Now, populate the variables using your favorite text editor. You can verify the file’s content with the cat command:
cat bwaAln.inputs.json
Output in terminal:
{
"bwa_mem.sample_name": "NA12878",
"bwa_mem.r1fastq": "/FULL/PATH/TO/NA12878_R1.fastq",
"bwa_mem.r2fastq": "/FULL/PATH/TO/NA12878_R2.fastq",
"bwa_mem.ref_fasta": "/project/genomes/Homo_sapiens/GATK_bundle/hg38/BWAIndex/hg38.fa",
"bwa_mem.ref_fasta_amb": "/project/genomes/Homo_sapiens/GATK_bundle/hg38/BWAIndex/hg38.fa.amb",
"bwa_mem.ref_fasta_sa": "/project/genomes/Homo_sapiens/GATK_bundle/hg38/BWAIndex/hg38.fa.sa",
"bwa_mem.ref_fasta_ann": "/project/genomes/Homo_sapiens/GATK_bundle/hg38/BWAIndex/hg38.fa.ann",
"bwa_mem.ref_fasta_pac": "/project/genomes/Homo_sapiens/GATK_bundle/hg38/BWAIndex/hg38.fa.pac",
"bwa_mem.ref_fasta_bwt": "/project/genomes/Homo_sapiens/GATK_bundle/hg38/BWAIndex/hg38.fa.bwt",
"bwa_mem.align.threads": 16
}
Please provide FULL PATH to fastq files! There is no need to change file paths to hg38 reference fasta and BWA index files!
Execute
At the moment, Cromwell is the only fully-featured execution engine that supports WDL. It is available as a module on the HPC system.
module load cromwell
Basic syntax:
java -jar $CROMWELLPATH/cromwell-30.1.jar <action> <parameters>
Backend
In order to run each task of our workflow as a slurm job, we need to configure a SLRUM backend.

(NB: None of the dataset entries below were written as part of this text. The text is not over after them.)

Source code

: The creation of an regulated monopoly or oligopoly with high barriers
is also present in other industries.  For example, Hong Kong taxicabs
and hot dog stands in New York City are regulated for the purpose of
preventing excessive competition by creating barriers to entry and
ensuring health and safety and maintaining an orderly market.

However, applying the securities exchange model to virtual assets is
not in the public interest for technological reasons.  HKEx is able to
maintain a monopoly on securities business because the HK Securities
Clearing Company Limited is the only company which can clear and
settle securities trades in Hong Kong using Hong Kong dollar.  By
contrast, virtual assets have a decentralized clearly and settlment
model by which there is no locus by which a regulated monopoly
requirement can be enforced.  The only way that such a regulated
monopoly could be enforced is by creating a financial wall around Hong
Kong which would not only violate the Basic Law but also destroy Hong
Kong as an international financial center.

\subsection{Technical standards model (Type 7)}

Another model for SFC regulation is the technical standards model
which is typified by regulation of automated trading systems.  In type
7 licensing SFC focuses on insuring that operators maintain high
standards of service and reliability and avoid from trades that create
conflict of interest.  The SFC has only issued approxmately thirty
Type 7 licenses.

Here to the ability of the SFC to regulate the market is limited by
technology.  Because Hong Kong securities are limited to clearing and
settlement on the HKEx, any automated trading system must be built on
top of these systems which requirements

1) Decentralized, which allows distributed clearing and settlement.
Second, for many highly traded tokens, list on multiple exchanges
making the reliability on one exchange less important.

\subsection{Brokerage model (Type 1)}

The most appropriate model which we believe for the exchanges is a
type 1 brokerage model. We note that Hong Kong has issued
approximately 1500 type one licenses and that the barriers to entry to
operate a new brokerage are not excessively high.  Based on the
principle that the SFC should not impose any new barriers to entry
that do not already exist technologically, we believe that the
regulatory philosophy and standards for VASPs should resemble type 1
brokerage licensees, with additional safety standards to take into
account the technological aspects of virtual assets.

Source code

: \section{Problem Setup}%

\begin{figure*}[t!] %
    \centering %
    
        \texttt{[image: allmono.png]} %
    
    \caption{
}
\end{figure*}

Create an empty text file, cromwell-rivanna.conf, and copy the contents described in this post.
Slurm batch submission script
Finally, we will write a simple Slurm submission script to execute our workflow. Create an empty file submit-bwaAln.sh and copy the below contents to it -
#!/bin/bash
#SBATCH --job-name=bwaAln # Job name
#SBATCH --cpus-per-task=16 # Number of CPU cores per task
#SBATCH --mem=16gb # Job Memory
#SBATCH --time=5:00:00 # Time limit hrs:min:sec
#SBATCH --output=bwaAln_%A.out # Standard output log
#SBATCH --error=bwaAln_%A.err # Standard error log
#SBATCH -A <YOUR_ALLOCATION # allocation groups
#SBATCH -p standard # slurm queue
pwd; hostname; date
# load modules
module load cromwell
module load bwa
module load picard
# Submit cromwell job
java -Xmx8g -Dconfig.file=~/rivanna-cromwell.conf \
-jar $CROMWELLPATH/cromwell-30.1.jar \
run bwaAln.wdl \
--inputs bwaAln.inputs.json
Note: This assumes that the rivanna-crowell.conf backend configuration file is located in your home directory. Learn more about how to create this Cromwell configuration file here.
Submit the job
submit submit-bwaAln.sh
Monitor job progress
squeue -u $USER
Outputs
The outputs of the workflow will be written to <workflow_root>/call-<call_name>/execution/ folder! Please explore the directory structure for relevant files!